Friday, October 4, 2013

the whole mess . . . almost

The Whole Mess . . .  Almost
by Gregory Corso

I ran up six flights of stairs
to my small furnished room
opened the window
and began throwing out
those things most important in life

First to go, Truth, squealing like a fink:
“Don’t! I’ll tell awful things about you!”
“Oh yeah? Well, I’ve nothing to hide ... OUT!”
Then went God, glowering & whimpering in amazement:
“It’s not my fault! I’m not the cause of it all!” “OUT!”
Then Love, cooing bribes: “You’ll never know impotency!
All the girls on Vogue covers, all yours!”
I pushed her fat ass out and screamed:
“You always end up a bummer!”
I picked up Faith Hope Charity
all three clinging together:
“Without us you’ll surely die!”
“With you I’m going nuts!

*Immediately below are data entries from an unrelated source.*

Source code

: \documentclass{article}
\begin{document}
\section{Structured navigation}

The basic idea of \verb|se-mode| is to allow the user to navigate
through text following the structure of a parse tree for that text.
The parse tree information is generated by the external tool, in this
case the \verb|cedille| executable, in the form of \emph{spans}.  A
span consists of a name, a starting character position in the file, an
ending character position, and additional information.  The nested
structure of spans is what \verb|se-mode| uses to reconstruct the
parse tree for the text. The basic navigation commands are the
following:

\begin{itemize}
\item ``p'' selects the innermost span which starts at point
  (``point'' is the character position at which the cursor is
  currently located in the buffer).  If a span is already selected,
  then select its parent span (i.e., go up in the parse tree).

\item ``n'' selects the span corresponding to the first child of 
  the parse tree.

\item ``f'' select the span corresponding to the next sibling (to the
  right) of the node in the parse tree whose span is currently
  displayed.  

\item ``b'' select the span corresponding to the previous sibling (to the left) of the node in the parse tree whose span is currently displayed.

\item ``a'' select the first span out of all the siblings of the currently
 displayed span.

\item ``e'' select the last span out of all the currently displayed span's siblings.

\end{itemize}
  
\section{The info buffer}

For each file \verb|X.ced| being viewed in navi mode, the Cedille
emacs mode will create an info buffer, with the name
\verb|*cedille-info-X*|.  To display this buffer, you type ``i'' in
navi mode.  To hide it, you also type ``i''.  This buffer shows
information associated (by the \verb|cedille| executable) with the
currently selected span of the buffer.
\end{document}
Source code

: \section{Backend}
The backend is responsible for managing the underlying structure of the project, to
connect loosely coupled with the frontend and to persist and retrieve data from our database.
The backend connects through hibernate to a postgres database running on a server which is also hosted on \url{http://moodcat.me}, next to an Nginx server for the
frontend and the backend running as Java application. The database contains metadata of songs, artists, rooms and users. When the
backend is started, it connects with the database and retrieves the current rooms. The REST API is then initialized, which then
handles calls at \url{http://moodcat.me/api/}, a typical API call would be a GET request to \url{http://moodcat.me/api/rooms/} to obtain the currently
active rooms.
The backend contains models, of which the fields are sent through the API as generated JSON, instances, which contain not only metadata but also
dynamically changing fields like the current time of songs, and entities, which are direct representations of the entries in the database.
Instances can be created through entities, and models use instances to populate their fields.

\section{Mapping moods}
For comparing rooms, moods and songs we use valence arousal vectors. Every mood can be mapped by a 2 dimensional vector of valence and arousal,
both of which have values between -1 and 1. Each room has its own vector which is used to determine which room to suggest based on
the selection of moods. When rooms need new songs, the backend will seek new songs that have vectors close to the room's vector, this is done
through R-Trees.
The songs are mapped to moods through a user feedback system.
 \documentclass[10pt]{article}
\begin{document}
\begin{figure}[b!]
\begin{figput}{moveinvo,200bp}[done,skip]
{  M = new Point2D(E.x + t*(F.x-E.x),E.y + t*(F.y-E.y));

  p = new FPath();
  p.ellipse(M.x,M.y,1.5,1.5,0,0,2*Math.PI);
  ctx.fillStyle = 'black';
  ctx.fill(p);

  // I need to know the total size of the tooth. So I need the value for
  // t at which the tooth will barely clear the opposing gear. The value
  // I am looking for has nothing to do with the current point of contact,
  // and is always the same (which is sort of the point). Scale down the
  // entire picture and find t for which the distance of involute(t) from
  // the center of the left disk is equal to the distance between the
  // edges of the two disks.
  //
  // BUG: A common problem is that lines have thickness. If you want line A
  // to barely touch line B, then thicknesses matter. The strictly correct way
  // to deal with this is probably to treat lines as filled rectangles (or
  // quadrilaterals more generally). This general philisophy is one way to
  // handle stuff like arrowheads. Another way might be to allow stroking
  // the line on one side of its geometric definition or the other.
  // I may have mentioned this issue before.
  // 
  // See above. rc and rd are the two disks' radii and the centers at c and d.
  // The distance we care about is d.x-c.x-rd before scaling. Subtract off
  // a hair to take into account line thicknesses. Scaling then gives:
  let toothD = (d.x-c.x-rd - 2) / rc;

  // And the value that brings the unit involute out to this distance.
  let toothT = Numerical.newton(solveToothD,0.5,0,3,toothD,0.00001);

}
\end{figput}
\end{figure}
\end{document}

Goodbye!”

Then Beauty ... ah, Beauty—
As I led her to the window
I told her: “You I loved best in life
... but you’re a killer; Beauty kills!”
Not really meaning to drop her
I immediately ran downstairs
getting there just in time to catch her
“You saved me!” she cried
I put her down and told her: “Move on.”

Went back up those six flights
went to the money
there was no money to throw out.
The only thing left in the room was Death
hiding beneath the kitchen sink:
“I’m not real!” It cried
“I’m just a rumor spread by life ... ”
Laughing I threw it out, kitchen sink and all
and suddenly realized Humor
was all that was left—
All I could do with Humor was to say:
“Out the window with the window!”

Thursday, October 3, 2013

the clear mirror

You who want 
see the Oneness 

There you 
will find 
the clear mirror 
already waiting. 

— Hadewijch II (Antwerp, 13th century) 
translated by Jane Hirshfield

Wednesday, October 2, 2013

nothing at all

There is nothing at all that can be talked about adequately, 
and the whole art of poetry is to say what can't be said.